Go through the material and copy each line in which the word "modeled" shows up.

───── Recorded data

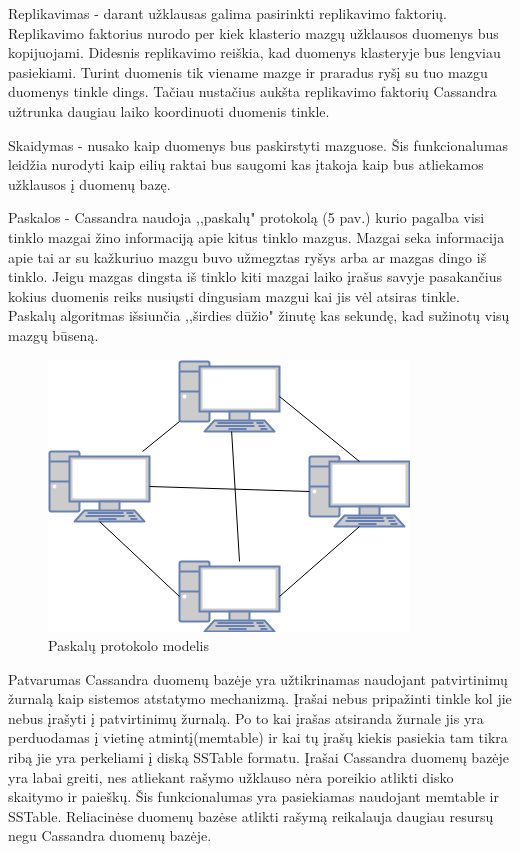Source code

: \documentclass{VUMIFPSkursinis}
\begin{document}
Replikavimas - darant užklausas galima pasirinkti replikavimo faktorių. Replikavimo faktorius nurodo per kiek klasterio mazgų užklausos duomenys bus kopijuojami. Didesnis replikavimo reiškia, kad duomenys klasteryje bus lengviau pasiekiami. Turint duomenis tik viename mazge ir praradus ryšį su tuo mazgu duomenys tinkle dings. Tačiau nustačius aukšta replikavimo faktorių Cassandra užtrunka daugiau laiko koordinuoti duomenis tinkle. 
\par
Skaidymas - nusako kaip duomenys bus paskirstyti mazguose. Šis funkcionalumas leidžia nurodyti kaip eilių raktai bus saugomi kas įtakoja kaip bus atliekamos užklausos į duomenų bazę.
\par
Paskalos - Cassandra naudoja ,,paskalų" protokolą (5 pav.) kurio pagalba visi tinklo mazgai žino informaciją apie kitus tinklo mazgus. Mazgai seka informacija apie tai ar su kažkuriuo mazgu buvo užmegztas ryšys arba ar mazgas dingo iš tinklo. Jeigu mazgas dingsta iš tinklo kiti mazgai laiko įrašus savyje pasakančius kokius duomenis reiks nusiųsti dingusiam mazgui kai jis vėl atsiras tinkle. Paskalų algoritmas išsiunčia ,,širdies dūžio" žinutę kas sekundę, kad sužinotų visų mazgų būseną.
\begin{figure}[H]
\centering
\includegraphics[scale=0.6]{img/Gos}
\caption{Paskalų protokolo modelis} %
\label{img:mlp}
\end{figure}

Patvarumas Cassandra duomenų bazėje yra užtikrinamas naudojant patvirtinimų žurnalą kaip sistemos atstatymo mechanizmą. Įrašai nebus pripažinti tinkle kol jie nebus įrašyti į patvirtinimų žurnalą. Po to kai įrašas atsiranda žurnale jis yra perduodamas į vietinę atmintį(memtable) ir kai tų įrašų kiekis pasiekia tam tikra ribą jie yra perkeliami į diską SSTable formatu.
\linebreak
Įrašai Cassandra duomenų bazėje yra labai greiti, nes atliekant rašymo užklauso nėra poreikio atlikti disko skaitymo ir paieškų. Šis funkcionalumas yra pasiekiamas naudojant memtable ir SSTable. Reliacinėse duomenų bazėse atlikti rašymą reikalauja daugiau resursų negu Cassandra duomenų bazėje.
\end{document}
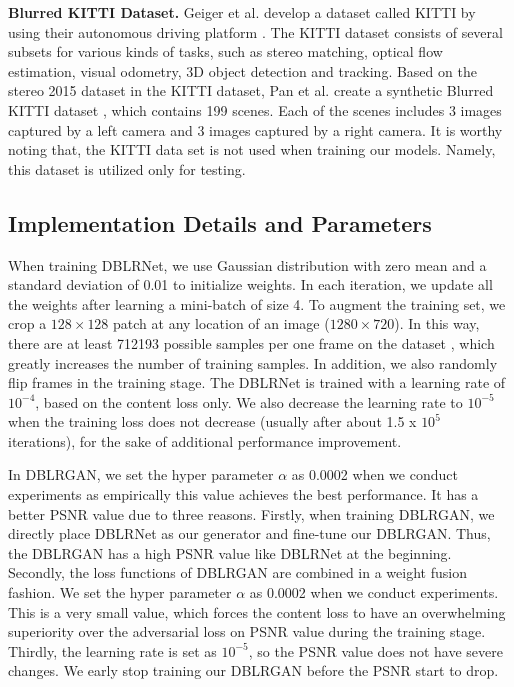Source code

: \documentclass[journal]{IEEEtran}
\begin{document}
\textbf{Blurred KITTI Dataset.} Geiger et al. develop a dataset called KITTI by using their autonomous driving platform \cite{geiger2013vision}. The KITTI dataset consists of several subsets for various kinds of tasks, such as stereo matching, optical flow estimation, visual odometry, 3D object detection and tracking. Based on the stereo 2015 dataset in the KITTI dataset, Pan et al. create a synthetic Blurred KITTI dataset \cite{pan2017simultaneous}, which contains 199 scenes. Each of the scenes includes 3 images captured by a left camera and 3 images captured by a right camera. It is worthy noting that, the KITTI data set is not used when training our models. Namely, this dataset is utilized only for testing.

\subsection{Implementation Details and Parameters}
When training DBLRNet, we use Gaussian distribution with zero mean and a standard deviation of 0.01 to initialize weights. In each iteration, we update all the weights after learning a mini-batch of size 4. To augment the training set, we crop a $128 \times 128$ patch at any location of an image ($1280 \times 720$). In this way, there are at least 712193 possible samples per one frame on the dataset \cite{su2016deep}, which greatly increases the number of training samples. In addition, we also randomly flip frames in the training stage. The DBLRNet is trained with a learning rate of $10^{-4}$, based on the content loss only. We also decrease the learning rate to $10^{-5}$ when the training loss does not decrease (usually after about 1.5 x $10^{5}$ iterations), for the sake of additional performance improvement.

In DBLRGAN, we set the hyper parameter $\alpha$ as 0.0002 when we conduct experiments as empirically this value achieves the best performance. It has a better PSNR value due to three reasons. Firstly, when training DBLRGAN, we directly place DBLRNet as our generator and fine-tune our DBLRGAN. Thus, the DBLRGAN has a high PSNR value like DBLRNet at the beginning. Secondly, the loss functions of DBLRGAN are combined in a weight fusion fashion. We set the hyper parameter $\alpha$ as 0.0002 when we conduct experiments. This is a very small value, which forces the content loss to have an overwhelming superiority over the adversarial loss on PSNR value during the training stage. Thirdly, the learning rate is set as $10^{-5}$, so the PSNR value does not have severe changes. We early stop training our DBLRGAN before the PSNR start to drop.
\end{document}
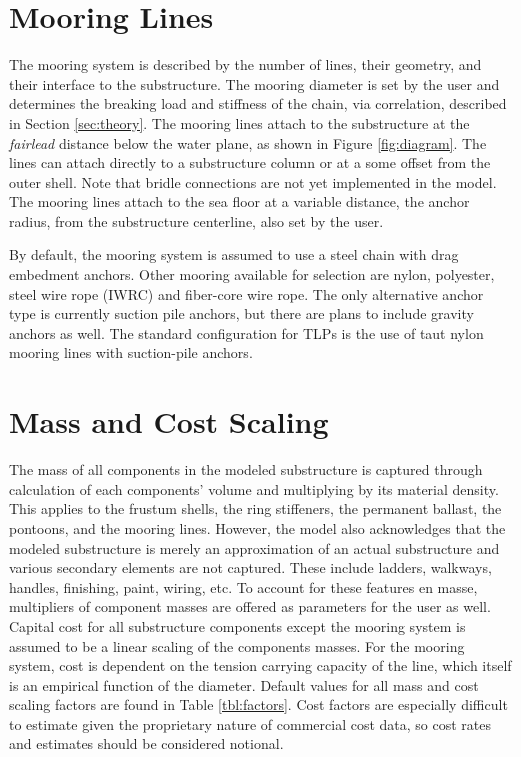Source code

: \section{Mooring Lines}
The mooring system is described by the number of lines, their geometry,
and their interface to the substructure.  The mooring diameter is set by
the user and determines the breaking load and stiffness of the chain,
via correlation, described in Section \ref{sec:theory}.  The mooring
lines attach to the substructure at the \textit{fairlead} distance below
the water plane, as shown in Figure \ref{fig:diagram}.  The lines can
attach directly to a substructure column or at a some offset from the
outer shell.  Note that bridle connections are not yet implemented in
the model.  The mooring lines attach to the sea floor at a variable
distance, the anchor radius, from the substructure centerline, also set
by the user.

By default, the mooring system is assumed to use a steel chain with drag
embedment anchors. Other mooring available for selection are nylon,
polyester, steel wire rope (IWRC) and fiber-core wire rope.  The only
alternative anchor type is currently suction pile anchors, but there are
plans to include gravity anchors as well.  The standard configuration
for TLPs is the use of taut nylon mooring lines with suction-pile
anchors.

\section{Mass and Cost Scaling}
The mass of all components in the modeled substructure is captured
through calculation of each components' volume and multiplying by its material
density.  This applies to the frustum shells, the ring stiffeners, the
permanent ballast, the pontoons, and the mooring lines.
However, the model also acknowledges that the modeled substructure is
merely an approximation of an actual substructure and various secondary
elements are not captured.  These include ladders, walkways, handles,
finishing, paint, wiring, etc.  To account for these features en masse,
multipliers of component masses are offered as parameters for the user
as well.  Capital cost for all substructure components except the
mooring system is assumed to be a linear scaling of the components
masses.  For the mooring system, cost is dependent on the tension
carrying capacity of the line, which itself is an empirical function of
the diameter.  Default values for all mass and cost scaling factors are
found in Table \ref{tbl:factors}.  Cost factors are especially difficult to
estimate given the proprietary nature of commercial cost data, so
cost rates and estimates should be considered notional.

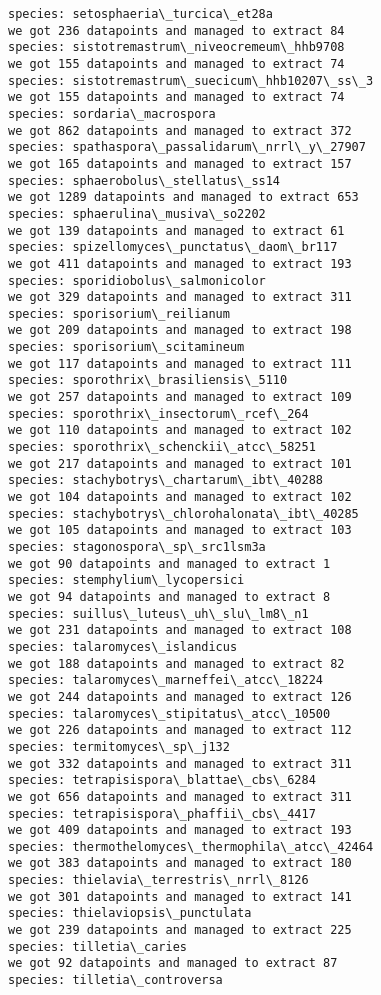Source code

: \documentclass[11pt]{article}
\begin{document}
\begin{Verbatim}[commandchars=\\\{\}]
species: setosphaeria\_turcica\_et28a
we got 236 datapoints and managed to extract 84
species: sistotremastrum\_niveocremeum\_hhb9708
we got 155 datapoints and managed to extract 74
species: sistotremastrum\_suecicum\_hhb10207\_ss\_3
we got 155 datapoints and managed to extract 74
species: sordaria\_macrospora
we got 862 datapoints and managed to extract 372
species: spathaspora\_passalidarum\_nrrl\_y\_27907
we got 165 datapoints and managed to extract 157
species: sphaerobolus\_stellatus\_ss14
we got 1289 datapoints and managed to extract 653
species: sphaerulina\_musiva\_so2202
we got 139 datapoints and managed to extract 61
species: spizellomyces\_punctatus\_daom\_br117
we got 411 datapoints and managed to extract 193
species: sporidiobolus\_salmonicolor
we got 329 datapoints and managed to extract 311
species: sporisorium\_reilianum
we got 209 datapoints and managed to extract 198
species: sporisorium\_scitamineum
we got 117 datapoints and managed to extract 111
species: sporothrix\_brasiliensis\_5110
we got 257 datapoints and managed to extract 109
species: sporothrix\_insectorum\_rcef\_264
we got 110 datapoints and managed to extract 102
species: sporothrix\_schenckii\_atcc\_58251
we got 217 datapoints and managed to extract 101
species: stachybotrys\_chartarum\_ibt\_40288
we got 104 datapoints and managed to extract 102
species: stachybotrys\_chlorohalonata\_ibt\_40285
we got 105 datapoints and managed to extract 103
species: stagonospora\_sp\_src1lsm3a
we got 90 datapoints and managed to extract 1
species: stemphylium\_lycopersici
we got 94 datapoints and managed to extract 8
species: suillus\_luteus\_uh\_slu\_lm8\_n1
we got 231 datapoints and managed to extract 108
species: talaromyces\_islandicus
we got 188 datapoints and managed to extract 82
species: talaromyces\_marneffei\_atcc\_18224
we got 244 datapoints and managed to extract 126
species: talaromyces\_stipitatus\_atcc\_10500
we got 226 datapoints and managed to extract 112
species: termitomyces\_sp\_j132
we got 332 datapoints and managed to extract 311
species: tetrapisispora\_blattae\_cbs\_6284
we got 656 datapoints and managed to extract 311
species: tetrapisispora\_phaffii\_cbs\_4417
we got 409 datapoints and managed to extract 193
species: thermothelomyces\_thermophila\_atcc\_42464
we got 383 datapoints and managed to extract 180
species: thielavia\_terrestris\_nrrl\_8126
we got 301 datapoints and managed to extract 141
species: thielaviopsis\_punctulata
we got 239 datapoints and managed to extract 225
species: tilletia\_caries
we got 92 datapoints and managed to extract 87
species: tilletia\_controversa

\end{Verbatim}
\end{document}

──────────

Expected output:
The mass of all components in the modeled substructure is captured
However, the model also acknowledges that the modeled substructure is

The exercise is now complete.